How do you find the vertical, horizontal or slant asymptotes for #y=(3x^2+x-4) / (2x^2-5x) #?

1 Answer
Nov 29, 2016

vertical asymptotes at #x=0" and " x=5/2#
horizontal asymptote at #y=3/2#

Explanation:

The denominator of y cannot be zero as this would make y undefined. Equating the denominator to zero and solving gives the values that x cannot be and if the numerator is non-zero for these values then they are vertical asymptotes.

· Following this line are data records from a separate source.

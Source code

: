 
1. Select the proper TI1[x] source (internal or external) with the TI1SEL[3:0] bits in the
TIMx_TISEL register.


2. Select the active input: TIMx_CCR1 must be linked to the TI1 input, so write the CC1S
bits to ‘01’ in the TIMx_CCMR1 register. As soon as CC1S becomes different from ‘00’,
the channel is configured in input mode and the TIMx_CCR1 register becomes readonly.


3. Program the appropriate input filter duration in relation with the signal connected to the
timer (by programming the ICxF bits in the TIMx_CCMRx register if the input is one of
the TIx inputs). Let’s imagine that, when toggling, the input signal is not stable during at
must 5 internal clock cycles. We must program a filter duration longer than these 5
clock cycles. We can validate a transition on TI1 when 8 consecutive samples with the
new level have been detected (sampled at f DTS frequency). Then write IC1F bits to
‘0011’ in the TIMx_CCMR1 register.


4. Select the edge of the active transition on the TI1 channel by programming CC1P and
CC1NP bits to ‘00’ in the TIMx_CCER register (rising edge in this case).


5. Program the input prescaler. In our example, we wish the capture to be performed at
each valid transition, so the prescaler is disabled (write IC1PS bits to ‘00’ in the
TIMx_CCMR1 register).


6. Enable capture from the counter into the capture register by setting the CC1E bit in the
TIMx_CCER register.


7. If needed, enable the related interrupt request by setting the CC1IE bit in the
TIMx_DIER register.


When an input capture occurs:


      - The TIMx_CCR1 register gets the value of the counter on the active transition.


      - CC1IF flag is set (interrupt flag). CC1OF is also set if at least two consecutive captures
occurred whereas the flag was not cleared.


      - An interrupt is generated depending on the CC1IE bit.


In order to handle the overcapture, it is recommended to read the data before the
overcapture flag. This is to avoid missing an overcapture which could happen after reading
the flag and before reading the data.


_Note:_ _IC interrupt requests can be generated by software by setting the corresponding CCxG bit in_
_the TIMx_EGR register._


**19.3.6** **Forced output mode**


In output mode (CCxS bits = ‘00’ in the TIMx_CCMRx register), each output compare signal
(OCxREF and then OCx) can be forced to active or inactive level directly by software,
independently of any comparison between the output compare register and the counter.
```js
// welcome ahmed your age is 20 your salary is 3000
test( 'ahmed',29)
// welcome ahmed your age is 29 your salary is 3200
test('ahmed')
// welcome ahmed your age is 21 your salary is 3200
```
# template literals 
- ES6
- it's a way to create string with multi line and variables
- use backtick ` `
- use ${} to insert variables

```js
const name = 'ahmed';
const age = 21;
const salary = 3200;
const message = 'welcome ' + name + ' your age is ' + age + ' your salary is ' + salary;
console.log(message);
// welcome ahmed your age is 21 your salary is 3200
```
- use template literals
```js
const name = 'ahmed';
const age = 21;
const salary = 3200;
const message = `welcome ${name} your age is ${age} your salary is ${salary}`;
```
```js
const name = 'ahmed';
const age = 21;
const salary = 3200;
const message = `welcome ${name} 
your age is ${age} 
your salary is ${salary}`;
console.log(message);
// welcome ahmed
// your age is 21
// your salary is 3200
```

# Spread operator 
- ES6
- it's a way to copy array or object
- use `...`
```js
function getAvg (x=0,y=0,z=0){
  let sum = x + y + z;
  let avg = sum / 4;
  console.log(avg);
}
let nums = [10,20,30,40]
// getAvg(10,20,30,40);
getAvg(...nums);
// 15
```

solve : #2x^2-5x=0rArrx(2x-5)=0#

#rArrx=0" and " x=5/2" are the asymptotes"#

Horizontal asymptotes occur as

#lim_(xto+-oo),ytoc" ( a constant)"#

divide terms on numerator/denominator by the highest power of x, that is #x^2#

#y=((3x^2)/x^2+x/x^2-4/x^2)/((2x^2)/x^2-(5x)/x^2)=(3+1/x-4/x^2)/(2-5/x)#

as #xto+-oo,yto(3+0-0)/(2-0)#

#rArry=3/2" is the asymptote"#

Slant asymptotes occur when the degree of the numerator > degree of the denominator. This is not the case here ( both of degree 2 ) Hence there are no slant asymptotes.